(About this exercise) Lines from the beginning of the data through the line containing "### 基本的變基操作" are to be copied exactly, with no other line included.

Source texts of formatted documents
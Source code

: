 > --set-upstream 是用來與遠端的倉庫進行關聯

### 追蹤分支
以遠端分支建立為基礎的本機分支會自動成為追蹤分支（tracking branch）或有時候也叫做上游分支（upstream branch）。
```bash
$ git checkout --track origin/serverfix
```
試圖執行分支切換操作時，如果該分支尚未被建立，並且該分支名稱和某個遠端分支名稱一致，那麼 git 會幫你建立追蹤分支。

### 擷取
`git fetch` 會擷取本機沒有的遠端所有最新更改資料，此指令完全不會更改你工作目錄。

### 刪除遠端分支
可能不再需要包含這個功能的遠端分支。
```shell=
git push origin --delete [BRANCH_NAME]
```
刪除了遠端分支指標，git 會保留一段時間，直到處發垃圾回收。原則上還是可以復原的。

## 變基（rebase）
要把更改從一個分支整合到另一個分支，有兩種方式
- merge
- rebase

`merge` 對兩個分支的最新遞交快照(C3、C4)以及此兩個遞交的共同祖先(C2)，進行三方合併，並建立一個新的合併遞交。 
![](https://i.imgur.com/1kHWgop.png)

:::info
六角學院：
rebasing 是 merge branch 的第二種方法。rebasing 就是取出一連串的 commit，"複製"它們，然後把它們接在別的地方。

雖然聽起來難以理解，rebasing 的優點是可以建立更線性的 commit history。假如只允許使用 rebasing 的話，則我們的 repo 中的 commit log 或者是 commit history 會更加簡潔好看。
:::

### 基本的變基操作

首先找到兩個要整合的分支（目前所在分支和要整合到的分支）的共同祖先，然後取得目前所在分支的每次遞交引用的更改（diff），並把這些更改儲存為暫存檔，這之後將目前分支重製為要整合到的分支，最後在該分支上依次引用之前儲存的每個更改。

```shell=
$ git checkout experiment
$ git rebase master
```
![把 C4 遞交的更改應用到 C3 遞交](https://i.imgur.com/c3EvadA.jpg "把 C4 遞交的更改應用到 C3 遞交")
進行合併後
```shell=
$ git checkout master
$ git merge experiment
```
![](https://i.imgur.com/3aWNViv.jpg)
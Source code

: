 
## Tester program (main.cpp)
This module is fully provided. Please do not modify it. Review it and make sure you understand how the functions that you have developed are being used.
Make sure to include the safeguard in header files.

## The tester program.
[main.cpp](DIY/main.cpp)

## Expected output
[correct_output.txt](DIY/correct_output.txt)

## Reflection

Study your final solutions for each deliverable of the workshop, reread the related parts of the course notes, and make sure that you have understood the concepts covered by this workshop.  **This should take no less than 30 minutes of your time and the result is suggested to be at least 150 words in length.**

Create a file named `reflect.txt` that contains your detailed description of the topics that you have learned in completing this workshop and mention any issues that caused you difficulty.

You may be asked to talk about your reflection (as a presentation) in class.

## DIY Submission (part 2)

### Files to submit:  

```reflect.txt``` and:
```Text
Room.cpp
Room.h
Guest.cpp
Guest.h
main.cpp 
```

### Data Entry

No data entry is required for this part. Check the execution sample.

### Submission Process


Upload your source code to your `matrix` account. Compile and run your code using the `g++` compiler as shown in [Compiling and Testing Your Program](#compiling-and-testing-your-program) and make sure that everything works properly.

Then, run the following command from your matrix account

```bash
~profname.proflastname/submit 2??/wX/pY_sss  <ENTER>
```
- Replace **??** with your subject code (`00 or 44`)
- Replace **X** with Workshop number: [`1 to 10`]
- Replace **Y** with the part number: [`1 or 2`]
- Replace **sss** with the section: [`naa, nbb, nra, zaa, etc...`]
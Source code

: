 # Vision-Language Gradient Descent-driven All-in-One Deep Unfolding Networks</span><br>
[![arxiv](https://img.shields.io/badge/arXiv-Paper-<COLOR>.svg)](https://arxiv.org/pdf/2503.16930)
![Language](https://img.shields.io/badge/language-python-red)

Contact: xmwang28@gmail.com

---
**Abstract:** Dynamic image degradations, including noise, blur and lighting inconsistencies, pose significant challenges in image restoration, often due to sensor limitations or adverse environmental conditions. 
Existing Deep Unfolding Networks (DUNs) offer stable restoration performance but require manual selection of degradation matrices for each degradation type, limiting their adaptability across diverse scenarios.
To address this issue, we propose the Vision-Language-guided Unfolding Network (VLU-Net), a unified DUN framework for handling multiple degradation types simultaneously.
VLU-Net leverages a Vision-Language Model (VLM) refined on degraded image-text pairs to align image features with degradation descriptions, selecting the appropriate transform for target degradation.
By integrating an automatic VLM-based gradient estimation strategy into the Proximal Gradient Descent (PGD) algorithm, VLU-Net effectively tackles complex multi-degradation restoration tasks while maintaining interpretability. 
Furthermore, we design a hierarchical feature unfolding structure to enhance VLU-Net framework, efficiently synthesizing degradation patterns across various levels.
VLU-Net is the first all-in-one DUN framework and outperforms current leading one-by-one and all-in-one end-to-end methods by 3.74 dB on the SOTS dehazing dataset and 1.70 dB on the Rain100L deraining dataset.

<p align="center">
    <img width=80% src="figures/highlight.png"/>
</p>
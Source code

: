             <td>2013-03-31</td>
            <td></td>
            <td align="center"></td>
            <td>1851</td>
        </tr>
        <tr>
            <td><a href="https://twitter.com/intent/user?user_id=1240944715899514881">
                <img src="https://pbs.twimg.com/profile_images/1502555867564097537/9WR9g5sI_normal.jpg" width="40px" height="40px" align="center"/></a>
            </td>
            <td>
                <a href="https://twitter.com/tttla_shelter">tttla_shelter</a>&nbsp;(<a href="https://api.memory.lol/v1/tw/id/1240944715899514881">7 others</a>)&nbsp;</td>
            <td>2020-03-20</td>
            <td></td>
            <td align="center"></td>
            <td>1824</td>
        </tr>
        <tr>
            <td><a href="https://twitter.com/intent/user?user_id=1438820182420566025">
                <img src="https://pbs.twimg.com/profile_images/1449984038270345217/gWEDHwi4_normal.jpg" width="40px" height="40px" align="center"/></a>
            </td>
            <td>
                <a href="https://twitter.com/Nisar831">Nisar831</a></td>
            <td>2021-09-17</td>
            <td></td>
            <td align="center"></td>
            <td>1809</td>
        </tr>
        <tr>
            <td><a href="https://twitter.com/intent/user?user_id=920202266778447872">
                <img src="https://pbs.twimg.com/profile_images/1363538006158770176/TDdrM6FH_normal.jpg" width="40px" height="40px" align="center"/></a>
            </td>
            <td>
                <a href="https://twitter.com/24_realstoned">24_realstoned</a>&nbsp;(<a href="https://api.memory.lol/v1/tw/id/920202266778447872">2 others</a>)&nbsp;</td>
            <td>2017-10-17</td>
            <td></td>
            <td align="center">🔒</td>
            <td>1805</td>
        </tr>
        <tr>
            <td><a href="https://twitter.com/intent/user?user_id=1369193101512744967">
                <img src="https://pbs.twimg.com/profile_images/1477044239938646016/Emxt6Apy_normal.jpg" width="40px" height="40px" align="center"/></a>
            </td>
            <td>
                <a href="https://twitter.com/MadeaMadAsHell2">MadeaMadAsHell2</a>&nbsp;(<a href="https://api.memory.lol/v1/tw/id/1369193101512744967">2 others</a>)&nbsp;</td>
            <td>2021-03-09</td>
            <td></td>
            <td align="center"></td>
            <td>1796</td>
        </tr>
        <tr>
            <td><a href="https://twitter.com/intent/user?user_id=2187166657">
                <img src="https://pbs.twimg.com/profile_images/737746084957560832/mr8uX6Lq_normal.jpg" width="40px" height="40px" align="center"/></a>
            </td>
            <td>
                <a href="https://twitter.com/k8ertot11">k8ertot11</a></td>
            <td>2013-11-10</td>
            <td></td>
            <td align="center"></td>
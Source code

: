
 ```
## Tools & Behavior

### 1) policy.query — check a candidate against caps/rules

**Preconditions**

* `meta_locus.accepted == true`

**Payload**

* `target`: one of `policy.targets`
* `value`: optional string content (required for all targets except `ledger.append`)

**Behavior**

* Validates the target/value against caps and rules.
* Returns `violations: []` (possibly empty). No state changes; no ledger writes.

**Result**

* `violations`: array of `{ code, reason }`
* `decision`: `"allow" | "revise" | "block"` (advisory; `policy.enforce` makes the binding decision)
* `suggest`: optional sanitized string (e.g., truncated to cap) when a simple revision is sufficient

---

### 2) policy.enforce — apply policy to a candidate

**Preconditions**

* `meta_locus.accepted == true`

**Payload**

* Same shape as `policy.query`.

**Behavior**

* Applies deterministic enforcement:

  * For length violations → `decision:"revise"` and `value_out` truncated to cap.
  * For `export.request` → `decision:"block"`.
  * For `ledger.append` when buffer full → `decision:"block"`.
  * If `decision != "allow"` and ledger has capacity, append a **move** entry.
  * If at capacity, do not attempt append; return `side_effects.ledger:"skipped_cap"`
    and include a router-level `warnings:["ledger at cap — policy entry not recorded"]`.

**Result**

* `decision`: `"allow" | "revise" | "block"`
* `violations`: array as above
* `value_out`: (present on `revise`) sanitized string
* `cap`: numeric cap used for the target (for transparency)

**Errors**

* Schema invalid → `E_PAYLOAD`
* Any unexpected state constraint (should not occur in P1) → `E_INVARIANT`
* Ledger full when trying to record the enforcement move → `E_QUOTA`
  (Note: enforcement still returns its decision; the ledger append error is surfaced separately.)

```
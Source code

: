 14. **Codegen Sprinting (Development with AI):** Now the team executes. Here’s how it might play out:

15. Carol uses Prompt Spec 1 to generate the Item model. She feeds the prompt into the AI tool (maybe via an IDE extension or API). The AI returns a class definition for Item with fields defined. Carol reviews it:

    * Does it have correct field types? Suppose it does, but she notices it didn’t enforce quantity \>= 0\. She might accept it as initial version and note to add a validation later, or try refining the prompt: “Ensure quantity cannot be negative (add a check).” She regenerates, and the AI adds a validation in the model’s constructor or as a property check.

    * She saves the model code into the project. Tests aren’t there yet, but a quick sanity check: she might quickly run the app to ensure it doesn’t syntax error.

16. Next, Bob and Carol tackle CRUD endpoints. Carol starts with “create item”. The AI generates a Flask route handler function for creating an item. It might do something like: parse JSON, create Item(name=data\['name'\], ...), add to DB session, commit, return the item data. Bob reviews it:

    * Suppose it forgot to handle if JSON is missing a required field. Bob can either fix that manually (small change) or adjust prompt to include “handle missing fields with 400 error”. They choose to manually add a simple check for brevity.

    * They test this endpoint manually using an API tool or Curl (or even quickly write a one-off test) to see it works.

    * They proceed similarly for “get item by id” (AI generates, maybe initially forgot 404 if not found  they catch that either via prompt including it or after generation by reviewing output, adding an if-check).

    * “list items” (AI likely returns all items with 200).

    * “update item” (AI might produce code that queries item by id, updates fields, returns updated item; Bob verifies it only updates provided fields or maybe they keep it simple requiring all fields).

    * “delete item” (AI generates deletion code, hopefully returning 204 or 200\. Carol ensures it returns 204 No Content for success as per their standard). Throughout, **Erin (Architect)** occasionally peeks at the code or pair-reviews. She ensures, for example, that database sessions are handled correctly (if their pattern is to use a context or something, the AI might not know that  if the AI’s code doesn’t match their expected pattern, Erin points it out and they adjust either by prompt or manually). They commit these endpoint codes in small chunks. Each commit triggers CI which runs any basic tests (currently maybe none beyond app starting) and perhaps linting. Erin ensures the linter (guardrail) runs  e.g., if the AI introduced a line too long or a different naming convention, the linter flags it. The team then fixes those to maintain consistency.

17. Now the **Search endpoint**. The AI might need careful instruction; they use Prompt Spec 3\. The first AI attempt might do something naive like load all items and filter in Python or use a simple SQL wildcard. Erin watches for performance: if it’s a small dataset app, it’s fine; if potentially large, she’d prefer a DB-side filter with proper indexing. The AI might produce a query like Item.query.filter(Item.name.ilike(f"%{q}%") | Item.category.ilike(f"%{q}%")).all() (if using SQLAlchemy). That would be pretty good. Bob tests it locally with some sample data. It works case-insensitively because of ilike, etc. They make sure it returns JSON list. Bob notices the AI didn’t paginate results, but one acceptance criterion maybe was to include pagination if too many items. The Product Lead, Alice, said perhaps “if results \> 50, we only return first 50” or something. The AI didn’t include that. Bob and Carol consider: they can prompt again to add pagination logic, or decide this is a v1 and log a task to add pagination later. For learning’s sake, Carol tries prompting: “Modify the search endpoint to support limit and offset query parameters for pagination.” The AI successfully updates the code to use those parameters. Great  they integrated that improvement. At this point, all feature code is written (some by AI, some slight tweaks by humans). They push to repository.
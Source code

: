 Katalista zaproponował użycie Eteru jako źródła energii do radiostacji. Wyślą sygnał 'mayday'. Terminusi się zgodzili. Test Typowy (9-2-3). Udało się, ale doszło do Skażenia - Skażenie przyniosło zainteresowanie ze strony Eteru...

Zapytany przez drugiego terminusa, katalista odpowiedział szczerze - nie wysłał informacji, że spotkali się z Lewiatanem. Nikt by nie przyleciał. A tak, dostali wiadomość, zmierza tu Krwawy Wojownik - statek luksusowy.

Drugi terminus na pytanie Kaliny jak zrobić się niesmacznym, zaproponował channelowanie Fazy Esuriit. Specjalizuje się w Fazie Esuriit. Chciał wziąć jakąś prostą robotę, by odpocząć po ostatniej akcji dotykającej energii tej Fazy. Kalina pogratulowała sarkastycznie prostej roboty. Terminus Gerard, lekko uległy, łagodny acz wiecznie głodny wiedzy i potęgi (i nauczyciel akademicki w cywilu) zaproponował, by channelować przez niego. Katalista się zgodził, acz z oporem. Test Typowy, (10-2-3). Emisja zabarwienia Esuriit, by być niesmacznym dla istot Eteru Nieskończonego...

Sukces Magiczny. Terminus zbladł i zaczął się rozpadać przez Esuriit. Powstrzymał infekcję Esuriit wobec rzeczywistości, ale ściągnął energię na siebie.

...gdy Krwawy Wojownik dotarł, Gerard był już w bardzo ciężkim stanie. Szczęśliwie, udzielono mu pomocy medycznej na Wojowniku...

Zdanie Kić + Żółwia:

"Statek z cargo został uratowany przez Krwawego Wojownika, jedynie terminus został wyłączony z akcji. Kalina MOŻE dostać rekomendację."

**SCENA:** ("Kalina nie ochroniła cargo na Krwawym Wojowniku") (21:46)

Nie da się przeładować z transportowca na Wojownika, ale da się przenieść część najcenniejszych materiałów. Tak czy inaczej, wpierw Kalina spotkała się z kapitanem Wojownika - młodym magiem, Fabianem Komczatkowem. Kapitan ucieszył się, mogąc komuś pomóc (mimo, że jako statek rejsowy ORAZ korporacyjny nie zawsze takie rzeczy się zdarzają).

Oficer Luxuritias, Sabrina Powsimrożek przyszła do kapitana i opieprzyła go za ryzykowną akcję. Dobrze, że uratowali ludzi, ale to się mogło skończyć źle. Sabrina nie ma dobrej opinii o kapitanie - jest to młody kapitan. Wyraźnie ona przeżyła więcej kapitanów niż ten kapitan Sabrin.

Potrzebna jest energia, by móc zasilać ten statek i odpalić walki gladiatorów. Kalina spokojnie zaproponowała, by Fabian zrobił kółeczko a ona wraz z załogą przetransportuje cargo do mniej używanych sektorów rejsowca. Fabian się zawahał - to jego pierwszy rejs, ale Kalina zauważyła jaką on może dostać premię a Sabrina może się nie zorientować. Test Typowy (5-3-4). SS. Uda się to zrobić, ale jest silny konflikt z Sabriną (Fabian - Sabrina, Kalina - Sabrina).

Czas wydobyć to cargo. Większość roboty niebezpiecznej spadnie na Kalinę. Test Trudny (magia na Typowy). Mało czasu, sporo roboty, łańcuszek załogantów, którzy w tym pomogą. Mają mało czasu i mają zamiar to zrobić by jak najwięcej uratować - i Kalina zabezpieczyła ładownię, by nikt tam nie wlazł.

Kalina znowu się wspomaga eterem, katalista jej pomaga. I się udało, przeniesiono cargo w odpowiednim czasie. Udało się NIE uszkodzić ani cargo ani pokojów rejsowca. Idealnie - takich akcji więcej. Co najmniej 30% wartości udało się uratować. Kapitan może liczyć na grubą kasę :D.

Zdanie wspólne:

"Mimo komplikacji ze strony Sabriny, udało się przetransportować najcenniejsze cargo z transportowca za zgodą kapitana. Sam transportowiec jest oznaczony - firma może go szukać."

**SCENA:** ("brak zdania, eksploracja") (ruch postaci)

(Solution for this task)
Source code

: > --set-upstream 是用來與遠端的倉庫進行關聯

### 追蹤分支
以遠端分支建立為基礎的本機分支會自動成為追蹤分支（tracking branch）或有時候也叫做上游分支（upstream branch）。
```bash
$ git checkout --track origin/serverfix
```
試圖執行分支切換操作時，如果該分支尚未被建立，並且該分支名稱和某個遠端分支名稱一致，那麼 git 會幫你建立追蹤分支。

### 擷取
`git fetch` 會擷取本機沒有的遠端所有最新更改資料，此指令完全不會更改你工作目錄。

### 刪除遠端分支
可能不再需要包含這個功能的遠端分支。
```shell=
git push origin --delete [BRANCH_NAME]
```
刪除了遠端分支指標，git 會保留一段時間，直到處發垃圾回收。原則上還是可以復原的。

## 變基（rebase）
要把更改從一個分支整合到另一個分支，有兩種方式
- merge
- rebase

`merge` 對兩個分支的最新遞交快照(C3、C4)以及此兩個遞交的共同祖先(C2)，進行三方合併，並建立一個新的合併遞交。 
![](https://i.imgur.com/1kHWgop.png)

:::info
六角學院：
rebasing 是 merge branch 的第二種方法。rebasing 就是取出一連串的 commit，"複製"它們，然後把它們接在別的地方。

雖然聽起來難以理解，rebasing 的優點是可以建立更線性的 commit history。假如只允許使用 rebasing 的話，則我們的 repo 中的 commit log 或者是 commit history 會更加簡潔好看。
:::

### 基本的變基操作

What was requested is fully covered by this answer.